Jürgen Holtz als Caribaldi in Thomas Bernhards Die Macht der Gewohnheit am Berliner Ensemble - Foto (C) Monika Rittershaus

Bewertung:    



Ist es eine Komödie? Ist es eine Tragödie? Diese Fragen durchziehen gleichsam das gesamte Leben und Werk des Schriftstellers und Dramatikers Thomas Bernhard. Naturgemäß ist es von beiden etwas. Der Witz, der aus der Tragik des Lebens entsteht. Die Lächerlichkeit der Existenz an sich. Die Kraft seiner Worte zieht der Österreicher Bernhard zeitlebens aus der großen Hass-Liebe zu seinem Heimatland, zum Theater und zur Kunst im Allgemeinen. Einen großen Teil des Erfolgs seiner Stücke verdankt Thomas Bernhard aber auch dem Regisseur Claus Peymann, der ab 1972 einen Großteil seiner Stücke zur Uraufführung brachte. Besonders eines aber fehlte dem amtierenden BE-Intendanten noch. Nach dem Notlicht-Skandal bei der Uraufführung von Der Ignorant und der Wahnsinnige bei den Salzburger Festspielen 1972 war Peymann zwei Jahre später zu Uraufführung von Bernhards Komödie Die Macht der Gewohnheit in Salzburg unerwünscht. Es übernahm Dieter Dorn, der mit Bernhard Minetti in der Hauptrolle des Zirkusdirektors Caribaldi einen denkwürdigen Erfolg feierte. Das Stück tourte danach im wahrsten Sinne des Wortes wie eine Zirkusattraktion durch ganz Deutschland.

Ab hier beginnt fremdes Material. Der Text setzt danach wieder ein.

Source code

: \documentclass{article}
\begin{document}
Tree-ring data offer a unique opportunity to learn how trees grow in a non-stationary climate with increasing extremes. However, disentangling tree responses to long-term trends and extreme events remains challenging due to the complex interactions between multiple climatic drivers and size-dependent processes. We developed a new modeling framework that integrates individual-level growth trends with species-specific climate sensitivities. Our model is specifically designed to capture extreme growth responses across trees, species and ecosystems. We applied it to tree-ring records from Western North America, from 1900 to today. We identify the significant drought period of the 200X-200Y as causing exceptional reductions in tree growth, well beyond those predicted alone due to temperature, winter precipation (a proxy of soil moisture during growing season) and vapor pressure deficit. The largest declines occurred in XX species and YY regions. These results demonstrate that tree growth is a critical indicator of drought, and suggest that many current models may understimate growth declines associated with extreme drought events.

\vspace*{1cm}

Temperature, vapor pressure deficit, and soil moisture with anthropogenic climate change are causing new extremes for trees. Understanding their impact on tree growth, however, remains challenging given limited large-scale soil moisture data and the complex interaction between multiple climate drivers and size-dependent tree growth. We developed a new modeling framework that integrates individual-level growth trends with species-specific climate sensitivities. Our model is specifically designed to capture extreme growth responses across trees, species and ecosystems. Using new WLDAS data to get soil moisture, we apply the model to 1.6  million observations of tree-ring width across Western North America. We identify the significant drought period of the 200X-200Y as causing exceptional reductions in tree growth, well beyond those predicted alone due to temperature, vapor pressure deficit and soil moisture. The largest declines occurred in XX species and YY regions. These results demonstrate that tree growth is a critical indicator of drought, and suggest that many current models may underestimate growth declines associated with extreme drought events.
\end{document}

Vierzig Jahre danach und zwei Jahre vor seinem geplanten Abgang als Intendant des BE holt Claus Peymann nun sein Versäumnis nach. Und es ist wieder die Geschichte zweier Männer. War es für Thomas Bernhard nur sein hoch verehrter und geliebter Schauspieler Bernhard Minetti, der „ihn spielen“ konnte, so ist es nun für Regisseur Claus Peymann der langjährige BE-Schauspieler Jürgen Holtz, der in der Rolle des Caribaldi zu den großen Bernhard-Mimen Bernhard Minetti, Traugott Buhre und Gert Voss aufschließt. Man möchte sich fast keinen anderen vorstellen als den 82jährigen Holtz, der - so scheint es - sein ganzen Leben auf diese Rolle gewartet und nun nochmal die gebündelten Erfahrungen seines Schauspielerlebens hineingetan hat. Sein Caribaldi ist zu einem für ihn wie für Claus Peymann [doppel-]weisen Alterswerk geworden. Es muss also nicht immer der Lear sein.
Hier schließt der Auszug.